Xi Jinping apre il fronte Taiwan con Donald Trump

Xi Jinping apre il fronte Taiwan con Donald Trump, in una telefonata inaspettata, la prima tra i due presidenti dall'accordo sulla tregua commerciale di fine ottobre. Nel mezzo dell'aspra crisi tra Pechino e Tokyo su Taipei, il leader più potente dai tempi di Mao Zedong «ha delineato la posizione di principio della Cina sulla questione di Taiwan» con il tycoon e ha sottolineato che il «ritorno» dell'isola «alla Cina è parte integrante dell'ordine internazionale del dopoguerra».
Con l'uso accorto delle parole, nel resoconto dei colloqui diffuso in serata dalla diplomazia di Pechino, Xi ha ricordato che «Cina e Stati Uniti un tempo hanno combattuto fianco a fianco contro il fascismo e il militarismo (in Giappone, ndr). Considerando quanto sta accadendo, è ancora più importante per noi tutelare insieme la vittoria della Seconda guerra mondiale». Gli Usa, sempre nella lettura mandarina, «comprendono l'importanza della questione di Taiwan per la Cina», avrebbe detto il tycoon, che finora non ha commentato.

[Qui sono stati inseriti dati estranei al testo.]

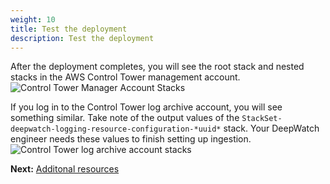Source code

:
 ```yaml
---
weight: 10
title: Test the deployment
description: Test the deployment
---
```


After the deployment completes, you will see the root stack and nested stacks in the AWS Control Tower management account.
![Control Tower Manager Account Stacks](/images/test-deployment.png)

If you log in to the Control Tower log archive account, you will see something similar. Take note of the output values of the `StackSet-deepwatch-logging-resource-configuration-*uuid*` stack. Your DeepWatch engineer needs these values to finish setting up ingestion.
![Control Tower log archive account stacks](/images/test-deployment2.png)


**Next:** [Additonal resources](/additional-resources/index.html)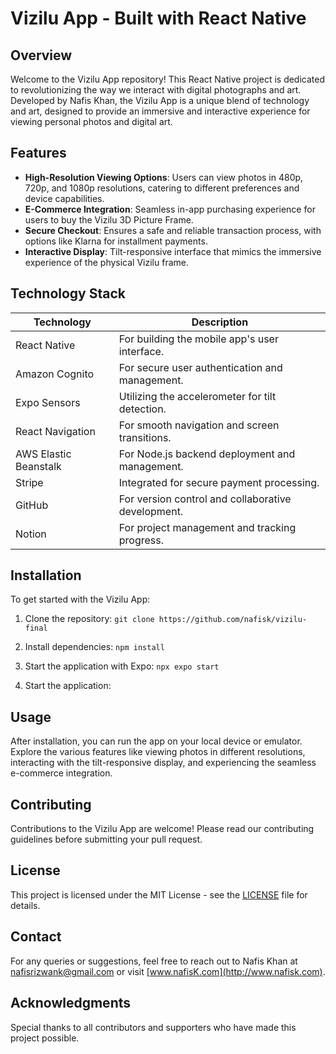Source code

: # Vizilu App - Built with React Native

## Overview

Welcome to the Vizilu App repository! This React Native project is dedicated to revolutionizing the way we interact with digital photographs and art. Developed by Nafis Khan, the Vizilu App is a unique blend of technology and art, designed to provide an immersive and interactive experience for viewing personal photos and digital art.

## Features

- **High-Resolution Viewing Options**: Users can view photos in 480p, 720p, and 1080p resolutions, catering to different preferences and device capabilities.
- **E-Commerce Integration**: Seamless in-app purchasing experience for users to buy the Vizilu 3D Picture Frame.
- **Secure Checkout**: Ensures a safe and reliable transaction process, with options like Klarna for installment payments.
- **Interactive Display**: Tilt-responsive interface that mimics the immersive experience of the physical Vizilu frame.

## Technology Stack

| Technology          | Description                                       |
|---------------------|---------------------------------------------------|
| React Native        | For building the mobile app's user interface.     |
| Amazon Cognito      | For secure user authentication and management.    |
| Expo Sensors        | Utilizing the accelerometer for tilt detection.   |
| React Navigation    | For smooth navigation and screen transitions.     |
| AWS Elastic Beanstalk | For Node.js backend deployment and management.  |
| Stripe              | Integrated for secure payment processing.         |
| GitHub              | For version control and collaborative development.|
| Notion              | For project management and tracking progress.     |

## Installation

To get started with the Vizilu App:

1. Clone the repository:
```git clone https://github.com/nafisk/vizilu-final```

2. Install dependencies:
```npm install```

3. Start the application with Expo:
```npx expo start```

5. Start the application:



## Usage

After installation, you can run the app on your local device or emulator. Explore the various features like viewing photos in different resolutions, interacting with the tilt-responsive display, and experiencing the seamless e-commerce integration.

## Contributing

Contributions to the Vizilu App are welcome! Please read our contributing guidelines before submitting your pull request.

## License

This project is licensed under the MIT License - see the [LICENSE](LICENSE) file for details.

## Contact

For any queries or suggestions, feel free to reach out to Nafis Khan at nafisrizwank@gmail.com or visit [www.nafisK.com](http://www.nafisk.com).

## Acknowledgments

Special thanks to all contributors and supporters who have made this project possible.
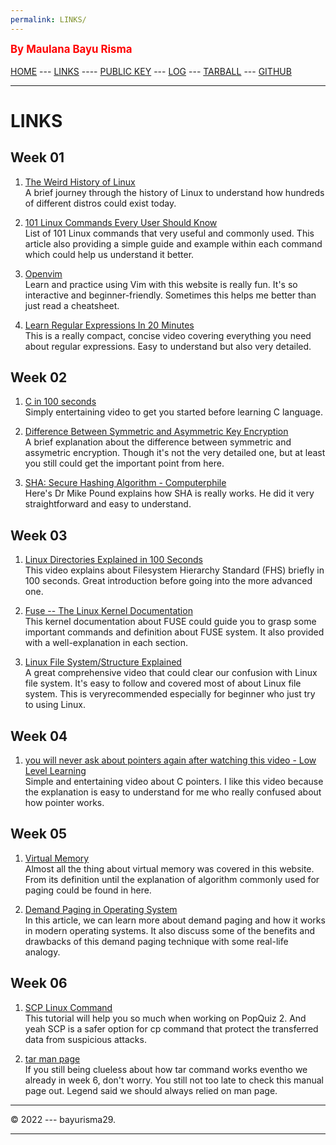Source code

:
 ```yaml
---
permalink: LINKS/
---
```

<span style="color:red; font-weight:bold; font-size:larger;">By Maulana Bayu Risma</span>
<br><br>
[HOME](https://bayurisma29.github.io/os222/) ---
[LINKS](LINKS/) ----
[PUBLIC KEY](TXT/mypubkey.txt) ---
[LOG](TXT/mylog.txt) ---
[TARBALL](SandBox/) ---
[GITHUB](https://github.com/bayurisma29/os222)
<br>
<hr>

# LINKS<br>
## Week 01<br>
1. [The Weird History of Linux](https://youtu.be/ShcR4Zfc6Dw)<br>
A brief journey through the history of Linux to understand how hundreds of different distros could exist today.

2. [101 Linux Commands Every User Should Know](https://linuxhint.com/101-linux-commands/)<br>
List of 101 Linux commands that very useful and commonly used. This article also providing a simple guide and example within each command which could help us understand it better.

3. [Openvim](https://www.openvim.com/)<br>
Learn and practice using Vim with this website is really fun. It's so interactive and beginner-friendly. Sometimes this helps me better than just read a cheatsheet.

4. [Learn Regular Expressions In 20 Minutes](https://youtu.be/rhzKDrUiJVk)<br>
This is a really compact, concise video covering everything you need about regular expressions. Easy to understand but also very detailed. 

## Week 02<br>
1. [C in 100 seconds](https://youtu.be/U3aXWizDbQ4)<br>
Simply entertaining video to get you started before learning C language.

2. [Difference Between Symmetric and Asymmetric Key Encryption](https://www.geeksforgeeks.org/difference-between-symmetric-and-asymmetric-key-encryption/)<br>
A brief explanation about the difference between symmetric and assymetric encryption. Though it's not the very detailed one, but at least you still could get the important point from here.

3. [SHA: Secure Hashing Algorithm - Computerphile](https://youtu.be/DMtFhACPnTY)<br>
Here's Dr Mike Pound explains how SHA is really works. He did it very straightforward and easy to understand.

## Week 03<br>
1. [Linux Directories Explained in 100 Seconds](https://www.youtube.com/watch?v=42iQKuQodW4&ab_channel=Fireship)<br>
This video explains about Filesystem Hierarchy Standard (FHS) briefly in 100 seconds. Great introduction before going into the more advanced one.

2. [Fuse -- The Linux Kernel Documentation](https://www.kernel.org/doc/html/latest/filesystems/fuse.html)<br>
This kernel documentation about FUSE could guide you to grasp some important commands and definition about FUSE system. It also provided with a well-explanation in each section. 

3. [Linux File System/Structure Explained](https://www.youtube.com/watch?v=HbgzrKJvDRw&ab_channel=DorianDotSlash)<br>
A great comprehensive video that could clear our confusion with Linux file system. It's easy to follow and covered most of about Linux file system. This is veryrecommended especially for beginner who just try to using Linux.
 
## Week 04<br>
1. [you will never ask about pointers again after watching this video - Low Level Learning](https://www.youtube.com/watch?v=2ybLD6_2gKM)<br>
Simple and entertaining video about C pointers. I like this video because the explanation is easy to understand for me who really confused about how pointer works.

## Week 05<br>
1. [Virtual Memory](https://www.tutorialspoint.com/operating_system/os_virtual_memory.htm)<br>
Almost all the thing about virtual memory was covered in this website. From its definition until the explanation of algorithm commonly used for paging could be found in here.

2. [Demand Paging in Operating System](https://www.naukri.com/learning/articles/working-of-demand-paging-in-operating-system/)<br>
In this article, we can learn more about demand paging and how it works in modern operating systems. It also discuss some of the benefits and drawbacks of this demand paging technique with some real-life analogy.

## Week 06<br>
1. [SCP Linux Command](https://www.freecodecamp.org/news/scp-linux-command-example-how-to-ssh-file-transfer-from-remote-to-local/)<br>
This tutorial will help you so much when working on PopQuiz 2. And yeah SCP is a safer option for cp command that protect the transferred data from suspicious attacks.

2. [tar man page](https://linux.die.net/man/1/tar)<br>
If you still being clueless about how tar command works eventho we already in week 6, don't worry. You still not too late to check this manual page out. Legend said we should always relied on man page.

<hr>
&copy; 2022 --- bayurisma29.
<hr>
<br>

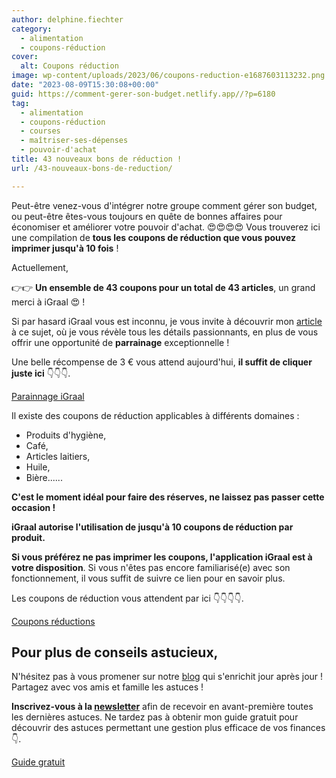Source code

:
 ```yaml
---
author: delphine.fiechter
category:
  - alimentation
  - coupons-réduction
cover:
  alt: Coupons réduction
image: wp-content/uploads/2023/06/coupons-reduction-e1687603113232.png
date: "2023-08-09T15:30:08+00:00"
guid: https://comment-gerer-son-budget.netlify.app//?p=6180
tag:
  - alimentation
  - coupons-réduction
  - courses
  - maîtriser-ses-dépenses
  - pouvoir-d'achat
title: 43 nouveaux bons de réduction !
url: /43-nouveaux-bons-de-reduction/

---
```

Peut-être venez-vous d'intégrer notre groupe comment gérer son budget, ou peut-être êtes-vous toujours en quête de bonnes affaires pour économiser et améliorer votre pouvoir d'achat. 😍😍😍😍 Vous trouverez ici une compilation de **tous les coupons de réduction que vous pouvez imprimer jusqu'à 10 fois** !

Actuellement,

👉👉 **Un ensemble de 43 coupons pour un total de 43 articles**, un grand merci à iGraal 😍 !

Si par hasard iGraal vous est inconnu, je vous invite à découvrir mon [article](https://comment-gerer-son-budget.netlify.app//etre-recompense-pour-avoir-depense-igraal/ "article") à ce sujet, où je vous révèle tous les détails passionnants, en plus de vous offrir une opportunité de **parrainage** exceptionnelle !

Une belle récompense de 3 € vous attend aujourd'hui, **il suffit de cliquer juste ici** 👇👇👇.

[Parainnage iGraal](https://fr.igraal.com/parrainage?parrain=AG_5e9b4975de6cb)

Il existe des coupons de réduction applicables à différents domaines :

- Produits d'hygiène,
- Café,
- Articles laitiers,
- Huile,
- Bière......

**C'est le moment idéal pour faire des réserves, ne laissez pas passer cette occasion !**

**iGraal autorise l'utilisation de jusqu'à 10 coupons de réduction par produit.**

**Si vous préférez ne pas imprimer les coupons, l'application iGraal est à votre disposition**. Si vous n'êtes pas encore familiarisé(e) avec son fonctionnement, il vous suffit de suivre ce lien pour en savoir plus.

Les coupons de réduction vous attendent par ici 👇👇👇👇.

[Coupons réductions](https://fr.igraal.com/coupon-imprimer/)

## Pour plus de conseils astucieux,

N'hésitez pas à vous promener sur notre [blog](https://comment-gerer-son-budget.netlify.app//s-abonner-a-la-newsletter/ "S’abonner à la Newsletter") qui s'enrichit jour après jour ! Partagez avec vos amis et famille les astuces !

**Inscrivez-vous à la [newsletter](https://comment-gerer-son-budget.netlify.app//s-abonner-a-la-newsletter/ "S’abonner à la Newsletter")** afin de recevoir en avant-première toutes les dernières astuces. Ne tardez pas à obtenir mon guide gratuit pour découvrir des astuces permettant une gestion plus efficace de vos finances 👇.

[Guide gratuit](https://comment-gerer-son-budget.netlify.app//telecharger-gratuitement-le-guide-complet/)
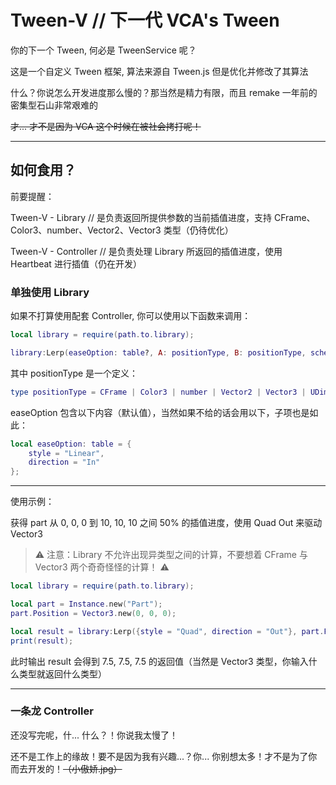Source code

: # Tween-V // 下一代 VCA's Tween

你的下一个 Tween, 何必是 TweenService 呢？

这是一个自定义 Tween 框架, 算法来源自 Tween.js 但是优化并修改了其算法

什么？你说怎么开发进度那么慢的？那当然是精力有限，而且 remake 一年前的密集型石山非常艰难的

~~才... 才不是因为 VCA 这个时候在被社会拷打呢！~~

---

## 如何食用？

前要提醒：

Tween-V - Library // 是负责返回所提供参数的当前插值进度，支持 CFrame、Color3、number、Vector2、Vector3 类型（仍待优化）

Tween-V - Controller // 是负责处理 Library 所返回的插值进度，使用 Heartbeat 进行插值（仍在开发）

### 单独使用 Library

如果不打算使用配套 Controller, 你可以使用以下函数来调用：

```lua
local library = require(path.to.library);

library:Lerp(easeOption: table?, A: positionType, B: positionType, schedule: number): positionType
```

其中 positionType 是一个定义：

```lua
type positionType = CFrame | Color3 | number | Vector2 | Vector3 | UDim2;
```

easeOption 包含以下内容（默认值），当然如果不给的话会用以下，子项也是如此：

```lua
local easeOption: table = {
    style = "Linear",
    direction = "In"
};
```

---

使用示例：

获得 part 从 0, 0, 0 到 10, 10, 10 之间 50% 的插值进度，使用 Quad Out 来驱动 Vector3

> ⚠ 注意：Library 不允许出现异类型之间的计算，不要想着 CFrame 与 Vector3 两个奇奇怪怪的计算！ ⚠

```lua
local library = require(path.to.library);

local part = Instance.new("Part");
part.Position = Vector3.new(0, 0, 0);

local result = library:Lerp({style = "Quad", direction = "Out"}, part.Position, Vector3.new(10, 10, 10), 0.5);
print(result);
```

此时输出 result 会得到 7.5, 7.5, 7.5 的返回值（当然是 Vector3 类型，你输入什么类型就返回什么类型）

---

### 一条龙 Controller

还没写完呢，什... 什么？！你说我太慢了！

还不是工作上的缘故！要不是因为我有兴趣...？你... 你别想太多！才不是为了你而去开发的！~~（小傲娇.jpg）~~
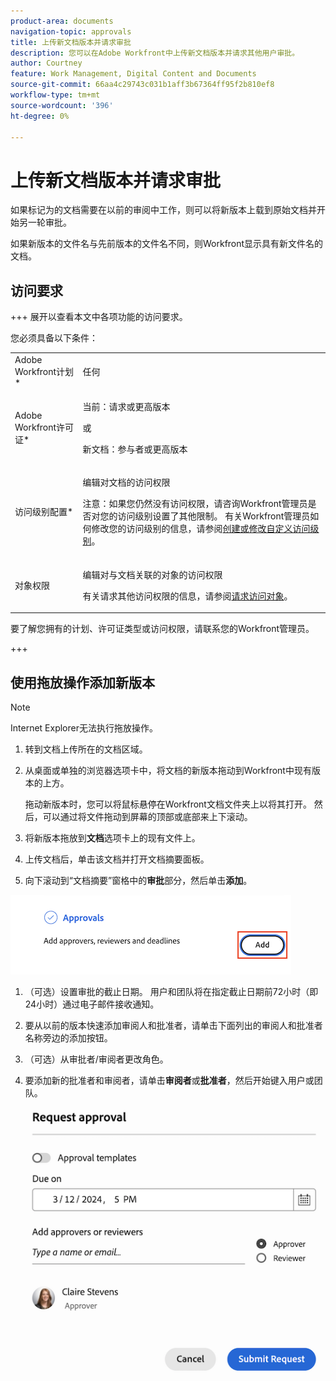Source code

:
 ```yaml
---
product-area: documents
navigation-topic: approvals
title: 上传新文档版本并请求审批
description: 您可以在Adobe Workfront中上传新文档版本并请求其他用户审批。
author: Courtney
feature: Work Management, Digital Content and Documents
source-git-commit: 66aa4c29743c031b1aff3b67364ff95f2b810ef8
workflow-type: tm+mt
source-wordcount: '396'
ht-degree: 0%

---
```



# 上传新文档版本并请求审批

如果标记为的文档需要在以前的审阅中工作，则可以将新版本上载到原始文档并开始另一轮审批。

如果新版本的文件名与先前版本的文件名不同，则Workfront显示具有新文件名的文档。

## 访问要求

+++ 展开以查看本文中各项功能的访问要求。

您必须具备以下条件：

<table style="table-layout:auto"> 
 <col> 
 </col> 
 <col> 
 </col> 
 <tbody> 
  <tr> 
   <td role="rowheader">Adobe Workfront计划*</td> 
   <td> <p> 任何</p> </td> 
  </tr> 
  <tr> 
   <td role="rowheader">Adobe Workfront许可证*</td> 
   <td> <p>当前：请求或更高版本</p>
   或
   <p>新文档：参与者或更高版本</p> </td> 
  </tr> 
  <tr data-mc-conditions=""> 
   <td role="rowheader">访问级别配置*</td> 
   <td> <p>编辑对文档的访问权限</p> <p>注意：如果您仍然没有访问权限，请咨询Workfront管理员是否对您的访问级别设置了其他限制。 有关Workfront管理员如何修改您的访问级别的信息，请参阅<a href="/help/quicksilver/administration-and-setup/add-users/configure-and-grant-access/create-modify-access-levels.md" class="MCXref xref">创建或修改自定义访问级别</a>。</p> </td> 
  </tr> 
  <tr data-mc-conditions=""> 
   <td role="rowheader">对象权限</td> 
   <td> <p>编辑对与文档关联的对象的访问权限</p> <p>有关请求其他访问权限的信息，请参阅<a href="/help/quicksilver/workfront-basics/grant-and-request-access-to-objects/grant-and-request-access-to-objects.md" class="MCXref xref">请求访问对象</a>。</p> </td> 
  </tr> 
 </tbody> 
</table>

要了解您拥有的计划、许可证类型或访问权限，请联系您的Workfront管理员。

+++

## 使用拖放操作添加新版本

>[!NOTE]
>
>Internet Explorer无法执行拖放操作。

1. 转到文档上传所在的文档区域。
1. 从桌面或单独的浏览器选项卡中，将文档的新版本拖动到Workfront中现有版本的上方。

   拖动新版本时，您可以将鼠标悬停在Workfront文档文件夹上以将其打开。 然后，可以通过将文件拖动到屏幕的顶部或底部来上下滚动。

1. 将新版本拖放到&#x200B;**文档**&#x200B;选项卡上的现有文件上。

1. 上传文档后，单击该文档并打开文档摘要面板。

1. 向下滚动到“文档摘要”窗格中的&#x200B;**审批**&#x200B;部分，然后单击&#x200B;**添加**。

![](assets/doc-summary-add-approvers.png)

1. （可选）设置审批的截止日期。 用户和团队将在指定截止日期前72小时（即24小时）通过电子邮件接收通知。

1. 要从以前的版本快速添加审阅人和批准者，请单击下面列出的审阅人和批准者名称旁边的添加按钮。
   <!--need screenshot when working-->

1. （可选）从审批者/审阅者更改角色。

1. 要添加新的批准者和审阅者，请单击&#x200B;**审阅者**&#x200B;或&#x200B;**批准者**，然后开始键入用户或团队。

   ![](assets/add-approver-and-deadline.png)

Un chiaro riferimento, quello di Xi, allo scontro in atto tra Cina e Sol Levante, nato dai controversi commenti della premier nipponica Sanae Takaichi secondo cui, in una sessione parlamentare del 7 novembre, un ipotetico attacco cinese a Taiwan potrebbe innescare una risposta militare di Tokyo. Il dispiegamento, da ultimo, di missili terra-aria a medio raggio sull'isola nipponica di Yonaguni, a 110 km da Taiwan, è «un deliberato tentativo di creare tensione regionale e provocare uno scontro militare», ha tuonato la portavoce del ministero degli Esteri cinese Mao Ning, parlando di uno «sviluppo estremamente pericoloso» che rischia di provocare «uno scontro militare».
Il ministro della Difesa giapponese Shinjiro Koizumi, al contrario, ha definito le operazioni in corso come capaci di «ridurre effettivamente le possibilità di un attacco armato contro il nostro Paese». La Repubblica popolare, pur non avendola mai controllata, punta a riunificare Taiwan anche con la forza, se necessario: le dichiarazioni di Potsdam e del Cairo costituiscono la base per le sue rivendicazioni legali, malgrado molti governi le considerino solo dichiarazioni d'intenti, non giuridicamente vincolanti.
Pechino «vuole vedere quanto l'amministrazione Trump sarebbe disposta a offrire sostegno concreto al Giappone» e sta anche «cercando di mettere in guardia altre democrazie sulle conseguenze di dichiarazioni simili su Taiwan», ha notato William Yang, senior analyst di CrisisGroup. Non solo: il resoconto di Pechino dei colloqui include un preambolo sul «positivo incontro» Xi-Trump di fine ottobre a Busan, a margine dell'Apec in Corea del Sud, che «ha calibrato la rotta e immesso slancio nel costante progresso delle relazioni» bilaterali. Grazie alla tregua sul commercio, le relazioni si sono stabilizzate e le parti «dovrebbero mantenere questo slancio, aderire alla direzione corretta, mantenere un atteggiamento di uguaglianza, rispetto e reciproco vantaggio».
Insomma, un messaggio quando Washington e Pechino devono ancora stipulare l'accordo sulle terre rare, i minerali essenziali per le produzioni hi-tech di cui la Cina vanta una produzione dell'80% su scala globale. Mentre resta ancora da chiarire la reale posizione di Trump su Taiwan: quello di Xi è un invito a scoprire le carte.